When the E Street Band got back on the road in 2023, they hadn’t performed to large crowds in almost seven years. Many of them had not been in a room together since late 2019, when they recorded their album “Letter to You.” And while there’s plenty of pleasure to be found in watching the group shake off the dust in early rehearsals, it’s all building to what will really satisfy Bruce fans, new and old and just discovering their fandom: taking it out to the people.

But this is not just another concert documentary, and as Springsteen — who is also the film’s sole credited screenwriter and often guides us through by way of a familiar, gravelly voiceover — repeatedly tells us, this was not just another tour. That’s not just because of the timing of it or the very real concerns about how hard it is (physically, mentally, emotionally) to keep doing this night after night at age 73, even though that’s all there too, but because of the story Springsteen wanted to tell with the tour, down to every detail.

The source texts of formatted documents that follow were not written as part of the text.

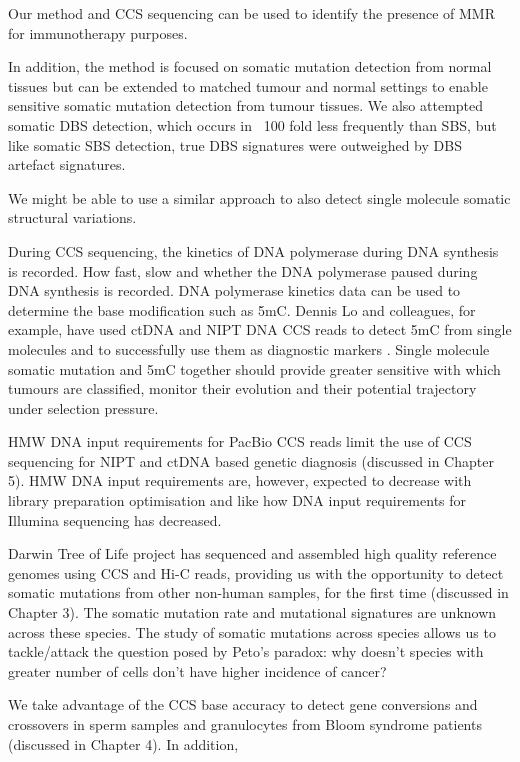 Our method and CCS sequencing can be used to identify the presence of MMR for immunotherapy purposes. 

In addition, the method is focused on somatic mutation detection from normal tissues but can be extended to matched tumour and normal settings to enable sensitive somatic mutation detection from tumour tissues. We also attempted somatic DBS detection, which occurs in ~100 fold less frequently than SBS, but like somatic SBS detection, true DBS signatures were outweighed by DBS artefact signatures. 

We might be able to use a similar approach to also detect single molecule somatic structural variations. 

During CCS sequencing, the kinetics of DNA polymerase during DNA synthesis is recorded. How fast, slow and whether the DNA polymerase paused during DNA synthesis is recorded. DNA polymerase kinetics data can be used to determine the base modification such as 5mC. Dennis Lo and colleagues, for example, have used ctDNA and NIPT DNA CCS reads to detect 5mC from single molecules and to successfully use them as diagnostic markers \cite{Vong2019-bi, Tse2021-or}. Single molecule somatic mutation and 5mC together should provide greater sensitive with which tumours are classified, monitor their evolution and their potential trajectory under selection pressure. 

HMW DNA input requirements for PacBio CCS reads limit the use of CCS sequencing for NIPT and ctDNA based genetic diagnosis (discussed in Chapter 5). HMW DNA input requirements are, however, expected to decrease with library preparation optimisation and like how DNA input requirements for Illumina sequencing has decreased. 

Darwin Tree of Life project has sequenced and assembled high quality reference genomes using CCS and Hi-C reads, providing us with the opportunity to detect somatic mutations from other non-human samples, for the first time (discussed in Chapter 3). The somatic mutation rate and mutational signatures are unknown across these species. The study of somatic mutations across species allows us to tackle/attack the question posed by Peto's paradox: why doesn't species with greater number of cells don't have higher incidence of cancer?

We take advantage of the CCS base accuracy to detect gene conversions and crossovers in sperm samples and granulocytes from Bloom syndrome patients (discussed in Chapter 4). In addition,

As the film lovingly explains, prior E Street Band shows — even the massive stadium ones — tended to be free-wheeling affairs, with an ever-changing set list, plenty of called audibles, even fan requests eventually deigned to “stump the band” with their deep cuts. But for the 2023 – 2024 tour (yes, it’s still going on today; Springsteen and other members of the band jetted to Toronto for the film’s premiere on Sunday night after playing Washington D.C. the night before), Springsteen basically arrived at rehearsals with a prescribed set list. He didn’t want to mix it up, he wanted to tell a story.

For those who saw the tour (ahem, and sorry), the thrust of that story is clear: laced through with four songs from the intensely reflective “Letter to You,” the tour was about looking back at Bruce and the band’s earliest history, and contextualizing it through the gaze of classic hits (“Born to Run,” “Badlands,” “The Promised Land”). All of this, one talking head (Zimny has most of the band on rotation to chat, plus wonderful archival footage of dearly departed members Clarence Clemons and Danny Federici) explains, isn’t so much about being dour or sad, it’s about embracing a spirit of resistance and originality that has always marked their output.

While the structure of the doc can occasionally confuse, with Zimny weaving back and forth so much in time that it’s often not always clear what period of time people are really talking about, that might be a feature much more than a bug. That’s the story Bruce and the band are trying to tell: how much things have stayed the same, even as they’ve changed. It’s not the sexiest story, but it is the most true, and the one Springsteen seems most driven to share these days.

The best Springsteen songs sound as if they’ve pulled directly from his diary, and while this “Road Diary” might have a bit more polish and gloss, it’s more than worth the read and the ride.

Grade: B

“Road Diary” premiered at the 2024 Toronto International Film Festival. It will start streaming on Hulu and Disney+ on Friday, October 25.